Document images with source code
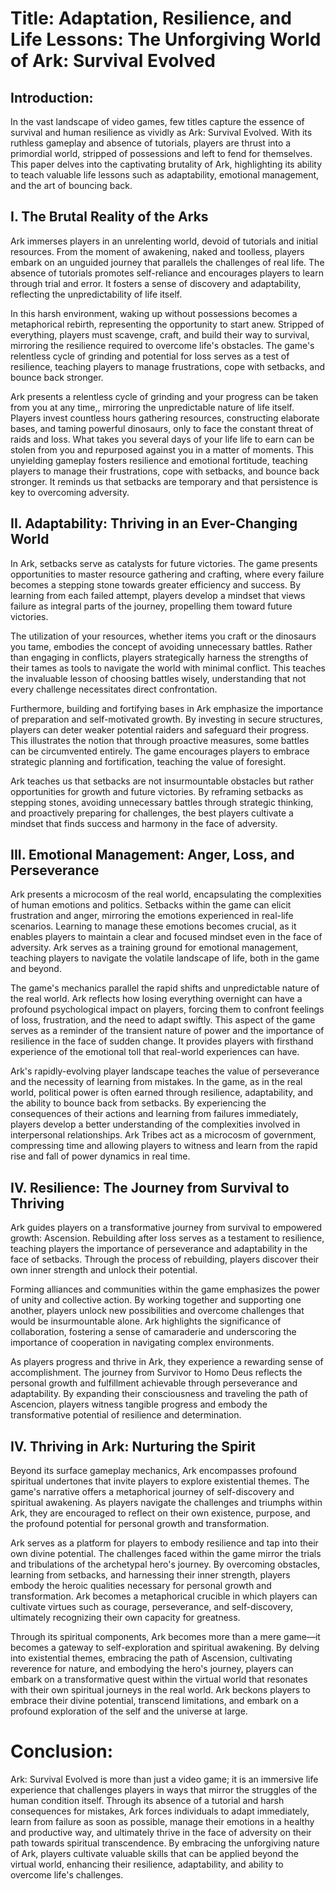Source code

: # Title: Adaptation, Resilience, and Life Lessons: The Unforgiving World of Ark: Survival Evolved

## Introduction:
In the vast landscape of video games, few titles capture the essence of survival and human resilience as vividly as Ark: Survival Evolved. With its ruthless gameplay and absence of tutorials, players are thrust into a primordial world, stripped of possessions and left to fend for themselves. This paper delves into the captivating brutality of Ark, highlighting its ability to teach valuable life lessons such as adaptability, emotional management, and the art of bouncing back.

## I. The Brutal Reality of the Arks
Ark immerses players in an unrelenting world, devoid of tutorials and initial resources. From the moment of awakening, naked and toolless, players embark on an unguided journey that parallels the challenges of real life. The absence of tutorials promotes self-reliance and encourages players to learn through trial and error. It fosters a sense of discovery and adaptability, reflecting the unpredictability of life itself.

In this harsh environment, waking up without possessions becomes a metaphorical rebirth, representing the opportunity to start anew. Stripped of everything, players must scavenge, craft, and build their way to survival, mirroring the resilience required to overcome life's obstacles. The game's relentless cycle of grinding and potential for loss serves as a test of resilience, teaching players to manage frustrations, cope with setbacks, and bounce back stronger.

Ark presents a relentless cycle of grinding and your progress can be taken from you at any time,, mirroring the unpredictable nature of life itself. Players invest countless hours gathering resources, constructing elaborate bases, and taming powerful dinosaurs, only to face the constant threat of raids and loss. What takes you several days of your life life to earn can be stolen from you and repurposed against you in a matter of moments. This unyielding gameplay fosters resilience and emotional fortitude, teaching players to manage their frustrations, cope with setbacks, and bounce back stronger. It reminds us that setbacks are temporary and that persistence is key to overcoming adversity.


## II. Adaptability: Thriving in an Ever-Changing World
In Ark, setbacks serve as catalysts for future victories. The game presents opportunities to master resource gathering and crafting, where every failure becomes a stepping stone towards greater efficiency and success. By learning from each failed attempt, players develop a mindset that views failure as integral parts of the journey, propelling them toward future victories.

The utilization of your resources, whether items you craft or the dinosaurs you tame, embodies the concept of avoiding unnecessary battles. Rather than engaging in conflicts, players strategically harness the strengths of their tames as tools to navigate the world with minimal conflict. This teaches the invaluable lesson of choosing battles wisely, understanding that not every challenge necessitates direct confrontation.

Furthermore, building and fortifying bases in Ark emphasize the importance of preparation and self-motivated growth. By investing in secure structures, players can deter weaker potential raiders and safeguard their progress. This illustrates the notion that through proactive measures, some battles can be circumvented entirely. The game encourages players to embrace strategic planning and fortification, teaching the value of foresight.

Ark teaches us that setbacks are not insurmountable obstacles but rather opportunities for growth and future victories. By reframing setbacks as stepping stones, avoiding unnecessary battles through strategic thinking, and proactively preparing for challenges, the best players cultivate a mindset that finds success and harmony in the face of adversity.


## III. Emotional Management: Anger, Loss, and Perseverance
Ark presents a microcosm of the real world, encapsulating the complexities of human emotions and politics. Setbacks within the game can elicit frustration and anger, mirroring the emotions experienced in real-life scenarios. Learning to manage these emotions becomes crucial, as it enables players to maintain a clear and focused mindset even in the face of adversity. Ark serves as a training ground for emotional management, teaching players to navigate the volatile landscape of life, both in the game and beyond.

The game's mechanics parallel the rapid shifts and unpredictable nature of the real world. Ark reflects how losing everything overnight can have a profound psychological impact on players, forcing them to confront feelings of loss, frustration, and the need to adapt swiftly. This aspect of the game serves as a reminder of the transient nature of power and the importance of resilience in the face of sudden change. It provides players with firsthand experience of the emotional toll that real-world experiences can have.

Ark's rapidly-evolving player landscape teaches the value of perseverance and the necessity of learning from mistakes. In the game, as in the real world, political power is often earned through resilience, adaptability, and the ability to bounce back from setbacks. By experiencing the consequences of their actions and learning from failures immediately, players develop a better understanding of the complexities involved in interpersonal relationships. Ark Tribes act as a microcosm of government, compressing time and allowing players to witness and learn from the rapid rise and fall of power dynamics in real time.


## IV. Resilience: The Journey from Survival to Thriving
Ark guides players on a transformative journey from survival to empowered growth: Ascension. Rebuilding after loss serves as a testament to resilience, teaching players the importance of perseverance and adaptability in the face of setbacks. Through the process of rebuilding, players discover their own inner strength and unlock their potential.

Forming alliances and communities within the game emphasizes the power of unity and collective action. By working together and supporting one another, players unlock new possibilities and overcome challenges that would be insurmountable alone. Ark highlights the significance of collaboration, fostering a sense of camaraderie and underscoring the importance of cooperation in navigating complex environments.

As players progress and thrive in Ark, they experience a rewarding sense of accomplishment. The journey from Survivor to Homo Deus reflects the personal growth and fulfillment achievable through perseverance and adaptability. By expanding their consciousness and traveling the path of Ascencion, players witness tangible progress and embody the transformative potential of resilience and determination.


## IV. Thriving in Ark: Nurturing the Spirit
Beyond its surface gameplay mechanics, Ark encompasses profound spiritual undertones that invite players to explore existential themes. The game's narrative offers a metaphorical journey of self-discovery and spiritual awakening. As players navigate the challenges and triumphs within Ark, they are encouraged to reflect on their own existence, purpose, and the profound potential for personal growth and transformation.

Ark serves as a platform for players to embody resilience and tap into their own divine potential. The challenges faced within the game mirror the trials and tribulations of the archetypal hero's journey. By overcoming obstacles, learning from setbacks, and harnessing their inner strength, players embody the heroic qualities necessary for personal growth and transformation. Ark becomes a metaphorical crucible in which players can cultivate virtues such as courage, perseverance, and self-discovery, ultimately recognizing their own capacity for greatness.

Through its spiritual components, Ark becomes more than a mere game—it becomes a gateway to self-exploration and spiritual awakening. By delving into existential themes, embracing the path of Ascension, cultivating reverence for nature, and embodying the hero's journey, players can embark on a transformative quest within the virtual world that resonates with their own spiritual journeys in the real world. Ark beckons players to embrace their divine potential, transcend limitations, and embark on a profound exploration of the self and the universe at large.


# Conclusion:
Ark: Survival Evolved is more than just a video game; it is an immersive life experience that challenges players in ways that mirror the struggles of the human condition itself. Through its absence of a tutorial and harsh consequences for mistakes, Ark forces individuals to adapt immediately, learn from failure as soon as possible, manage their emotions in a healthy and productive way, and ultimately thrive in the face of adversity on their path towards spiritual transcendence. By embracing the unforgiving nature of Ark, players cultivate valuable skills that can be applied beyond the virtual world, enhancing their resilience, adaptability, and ability to overcome life's challenges.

WHAT TO WORK ON: Drop the pictures; repeat each entry above exactly.

FINISHED TASK:
Source code

: # Title: Adaptation, Resilience, and Life Lessons: The Unforgiving World of Ark: Survival Evolved

## Introduction:
In the vast landscape of video games, few titles capture the essence of survival and human resilience as vividly as Ark: Survival Evolved. With its ruthless gameplay and absence of tutorials, players are thrust into a primordial world, stripped of possessions and left to fend for themselves. This paper delves into the captivating brutality of Ark, highlighting its ability to teach valuable life lessons such as adaptability, emotional management, and the art of bouncing back.

## I. The Brutal Reality of the Arks
Ark immerses players in an unrelenting world, devoid of tutorials and initial resources. From the moment of awakening, naked and toolless, players embark on an unguided journey that parallels the challenges of real life. The absence of tutorials promotes self-reliance and encourages players to learn through trial and error. It fosters a sense of discovery and adaptability, reflecting the unpredictability of life itself.

In this harsh environment, waking up without possessions becomes a metaphorical rebirth, representing the opportunity to start anew. Stripped of everything, players must scavenge, craft, and build their way to survival, mirroring the resilience required to overcome life's obstacles. The game's relentless cycle of grinding and potential for loss serves as a test of resilience, teaching players to manage frustrations, cope with setbacks, and bounce back stronger.

Ark presents a relentless cycle of grinding and your progress can be taken from you at any time,, mirroring the unpredictable nature of life itself. Players invest countless hours gathering resources, constructing elaborate bases, and taming powerful dinosaurs, only to face the constant threat of raids and loss. What takes you several days of your life life to earn can be stolen from you and repurposed against you in a matter of moments. This unyielding gameplay fosters resilience and emotional fortitude, teaching players to manage their frustrations, cope with setbacks, and bounce back stronger. It reminds us that setbacks are temporary and that persistence is key to overcoming adversity.


## II. Adaptability: Thriving in an Ever-Changing World
In Ark, setbacks serve as catalysts for future victories. The game presents opportunities to master resource gathering and crafting, where every failure becomes a stepping stone towards greater efficiency and success. By learning from each failed attempt, players develop a mindset that views failure as integral parts of the journey, propelling them toward future victories.

The utilization of your resources, whether items you craft or the dinosaurs you tame, embodies the concept of avoiding unnecessary battles. Rather than engaging in conflicts, players strategically harness the strengths of their tames as tools to navigate the world with minimal conflict. This teaches the invaluable lesson of choosing battles wisely, understanding that not every challenge necessitates direct confrontation.

Furthermore, building and fortifying bases in Ark emphasize the importance of preparation and self-motivated growth. By investing in secure structures, players can deter weaker potential raiders and safeguard their progress. This illustrates the notion that through proactive measures, some battles can be circumvented entirely. The game encourages players to embrace strategic planning and fortification, teaching the value of foresight.

Ark teaches us that setbacks are not insurmountable obstacles but rather opportunities for growth and future victories. By reframing setbacks as stepping stones, avoiding unnecessary battles through strategic thinking, and proactively preparing for challenges, the best players cultivate a mindset that finds success and harmony in the face of adversity.


## III. Emotional Management: Anger, Loss, and Perseverance
Ark presents a microcosm of the real world, encapsulating the complexities of human emotions and politics. Setbacks within the game can elicit frustration and anger, mirroring the emotions experienced in real-life scenarios. Learning to manage these emotions becomes crucial, as it enables players to maintain a clear and focused mindset even in the face of adversity. Ark serves as a training ground for emotional management, teaching players to navigate the volatile landscape of life, both in the game and beyond.

The game's mechanics parallel the rapid shifts and unpredictable nature of the real world. Ark reflects how losing everything overnight can have a profound psychological impact on players, forcing them to confront feelings of loss, frustration, and the need to adapt swiftly. This aspect of the game serves as a reminder of the transient nature of power and the importance of resilience in the face of sudden change. It provides players with firsthand experience of the emotional toll that real-world experiences can have.

Ark's rapidly-evolving player landscape teaches the value of perseverance and the necessity of learning from mistakes. In the game, as in the real world, political power is often earned through resilience, adaptability, and the ability to bounce back from setbacks. By experiencing the consequences of their actions and learning from failures immediately, players develop a better understanding of the complexities involved in interpersonal relationships. Ark Tribes act as a microcosm of government, compressing time and allowing players to witness and learn from the rapid rise and fall of power dynamics in real time.


## IV. Resilience: The Journey from Survival to Thriving
Ark guides players on a transformative journey from survival to empowered growth: Ascension. Rebuilding after loss serves as a testament to resilience, teaching players the importance of perseverance and adaptability in the face of setbacks. Through the process of rebuilding, players discover their own inner strength and unlock their potential.

Forming alliances and communities within the game emphasizes the power of unity and collective action. By working together and supporting one another, players unlock new possibilities and overcome challenges that would be insurmountable alone. Ark highlights the significance of collaboration, fostering a sense of camaraderie and underscoring the importance of cooperation in navigating complex environments.

As players progress and thrive in Ark, they experience a rewarding sense of accomplishment. The journey from Survivor to Homo Deus reflects the personal growth and fulfillment achievable through perseverance and adaptability. By expanding their consciousness and traveling the path of Ascencion, players witness tangible progress and embody the transformative potential of resilience and determination.


## IV. Thriving in Ark: Nurturing the Spirit
Beyond its surface gameplay mechanics, Ark encompasses profound spiritual undertones that invite players to explore existential themes. The game's narrative offers a metaphorical journey of self-discovery and spiritual awakening. As players navigate the challenges and triumphs within Ark, they are encouraged to reflect on their own existence, purpose, and the profound potential for personal growth and transformation.

Ark serves as a platform for players to embody resilience and tap into their own divine potential. The challenges faced within the game mirror the trials and tribulations of the archetypal hero's journey. By overcoming obstacles, learning from setbacks, and harnessing their inner strength, players embody the heroic qualities necessary for personal growth and transformation. Ark becomes a metaphorical crucible in which players can cultivate virtues such as courage, perseverance, and self-discovery, ultimately recognizing their own capacity for greatness.

Through its spiritual components, Ark becomes more than a mere game—it becomes a gateway to self-exploration and spiritual awakening. By delving into existential themes, embracing the path of Ascension, cultivating reverence for nature, and embodying the hero's journey, players can embark on a transformative quest within the virtual world that resonates with their own spiritual journeys in the real world. Ark beckons players to embrace their divine potential, transcend limitations, and embark on a profound exploration of the self and the universe at large.


# Conclusion:
Ark: Survival Evolved is more than just a video game; it is an immersive life experience that challenges players in ways that mirror the struggles of the human condition itself. Through its absence of a tutorial and harsh consequences for mistakes, Ark forces individuals to adapt immediately, learn from failure as soon as possible, manage their emotions in a healthy and productive way, and ultimately thrive in the face of adversity on their path towards spiritual transcendence. By embracing the unforgiving nature of Ark, players cultivate valuable skills that can be applied beyond the virtual world, enhancing their resilience, adaptability, and ability to overcome life's challenges.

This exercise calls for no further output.